DATA TO EXAMINE Block Start

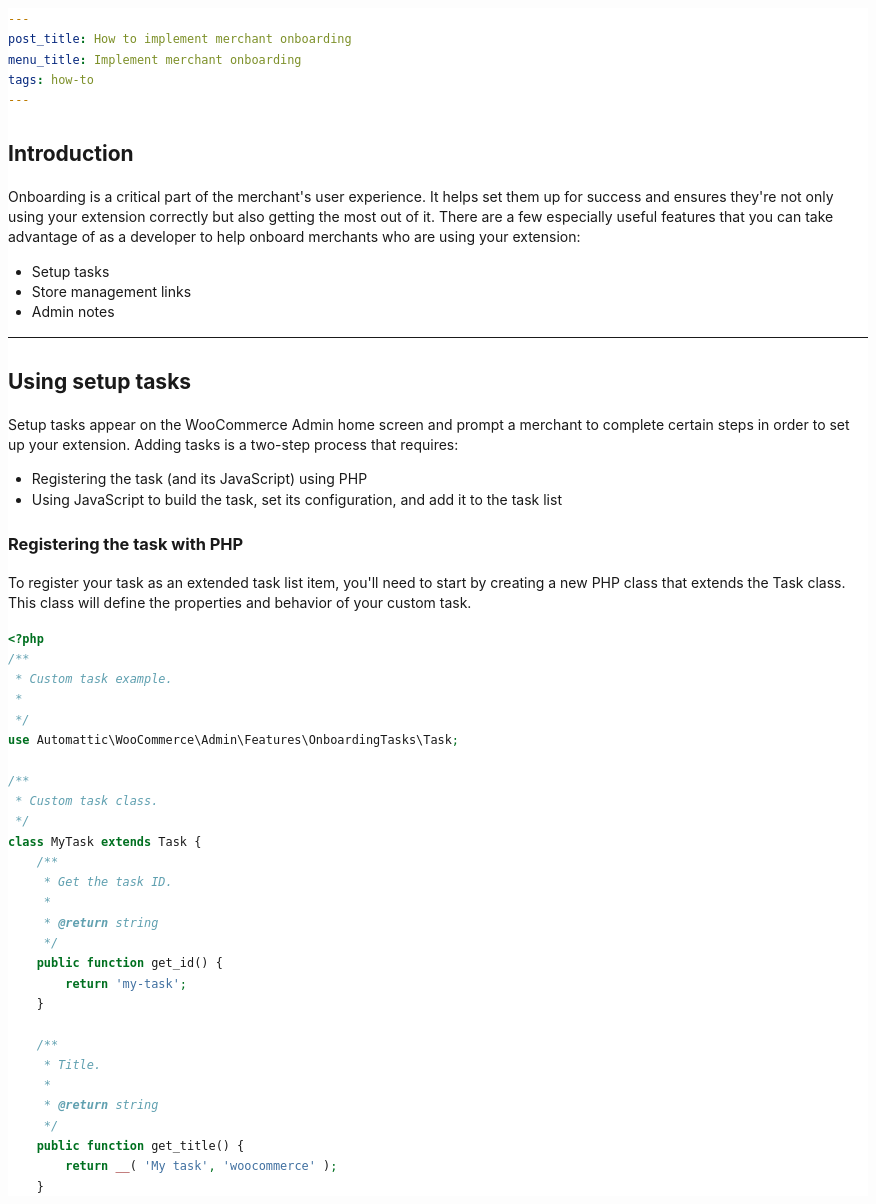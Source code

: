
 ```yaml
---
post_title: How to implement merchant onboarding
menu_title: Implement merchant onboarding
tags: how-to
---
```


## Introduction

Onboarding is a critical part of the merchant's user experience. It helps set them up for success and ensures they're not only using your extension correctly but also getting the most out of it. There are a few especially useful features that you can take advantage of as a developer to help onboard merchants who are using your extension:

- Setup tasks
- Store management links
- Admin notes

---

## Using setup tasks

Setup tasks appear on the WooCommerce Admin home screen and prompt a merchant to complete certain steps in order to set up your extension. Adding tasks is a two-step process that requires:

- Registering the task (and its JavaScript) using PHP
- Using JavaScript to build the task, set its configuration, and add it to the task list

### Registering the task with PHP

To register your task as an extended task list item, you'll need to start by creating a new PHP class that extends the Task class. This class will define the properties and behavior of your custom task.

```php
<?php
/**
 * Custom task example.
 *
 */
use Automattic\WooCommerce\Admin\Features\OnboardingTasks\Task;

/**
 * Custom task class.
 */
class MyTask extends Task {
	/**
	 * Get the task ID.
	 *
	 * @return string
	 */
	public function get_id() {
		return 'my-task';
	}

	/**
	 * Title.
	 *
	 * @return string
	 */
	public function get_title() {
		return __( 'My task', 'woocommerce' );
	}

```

DATA TO EXAMINE Block End
DATA TO EXAMINE Block Start

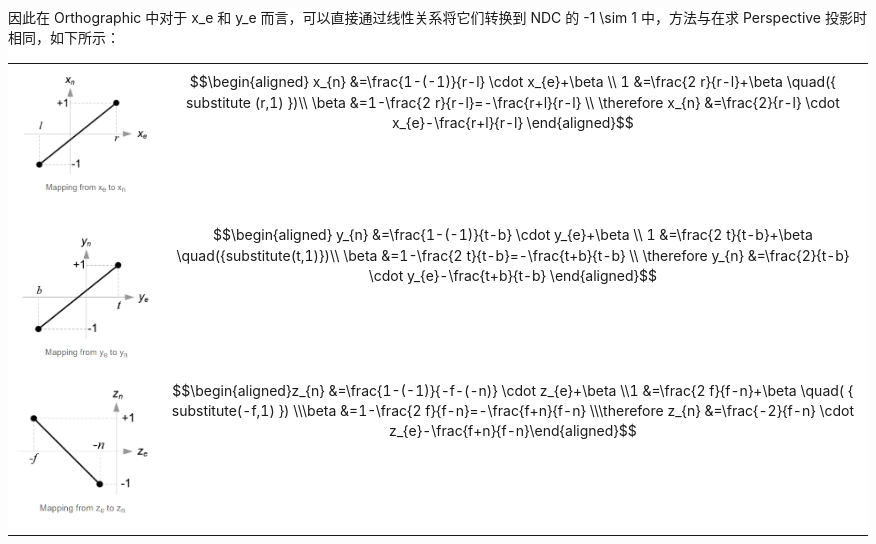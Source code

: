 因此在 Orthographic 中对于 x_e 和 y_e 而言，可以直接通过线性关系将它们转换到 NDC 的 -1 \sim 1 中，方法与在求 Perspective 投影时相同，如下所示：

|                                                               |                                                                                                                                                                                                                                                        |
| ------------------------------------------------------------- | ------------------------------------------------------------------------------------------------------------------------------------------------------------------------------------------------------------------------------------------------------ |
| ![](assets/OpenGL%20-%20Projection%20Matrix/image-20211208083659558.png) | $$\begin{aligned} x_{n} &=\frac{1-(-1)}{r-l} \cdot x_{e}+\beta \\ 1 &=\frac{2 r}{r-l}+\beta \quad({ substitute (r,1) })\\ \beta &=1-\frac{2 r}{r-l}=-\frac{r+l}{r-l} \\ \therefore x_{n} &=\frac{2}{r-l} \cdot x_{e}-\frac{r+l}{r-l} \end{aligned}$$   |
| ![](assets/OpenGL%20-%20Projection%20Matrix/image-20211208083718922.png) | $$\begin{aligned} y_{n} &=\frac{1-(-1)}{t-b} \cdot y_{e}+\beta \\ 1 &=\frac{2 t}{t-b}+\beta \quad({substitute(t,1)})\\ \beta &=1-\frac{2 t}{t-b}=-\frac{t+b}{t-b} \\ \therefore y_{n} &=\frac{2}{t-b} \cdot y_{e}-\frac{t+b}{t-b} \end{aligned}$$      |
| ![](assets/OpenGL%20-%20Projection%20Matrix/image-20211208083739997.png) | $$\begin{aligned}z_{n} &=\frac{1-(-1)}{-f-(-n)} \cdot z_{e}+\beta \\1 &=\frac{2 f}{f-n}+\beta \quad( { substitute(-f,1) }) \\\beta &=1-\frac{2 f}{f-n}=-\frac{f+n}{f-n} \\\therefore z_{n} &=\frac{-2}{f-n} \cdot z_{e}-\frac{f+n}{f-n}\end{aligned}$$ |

DATA TO EXAMINE Block End

INSTRUCTIONS FOR THE TASK:
Taking the entries above, restate exactly those lines that fall between the line with "## Introduction" and the line with "- Setup tasks", keeping both of those lines too.

EXPECTED OUTPUT:
## Introduction

Onboarding is a critical part of the merchant's user experience. It helps set them up for success and ensures they're not only using your extension correctly but also getting the most out of it. There are a few especially useful features that you can take advantage of as a developer to help onboard merchants who are using your extension:

- Setup tasks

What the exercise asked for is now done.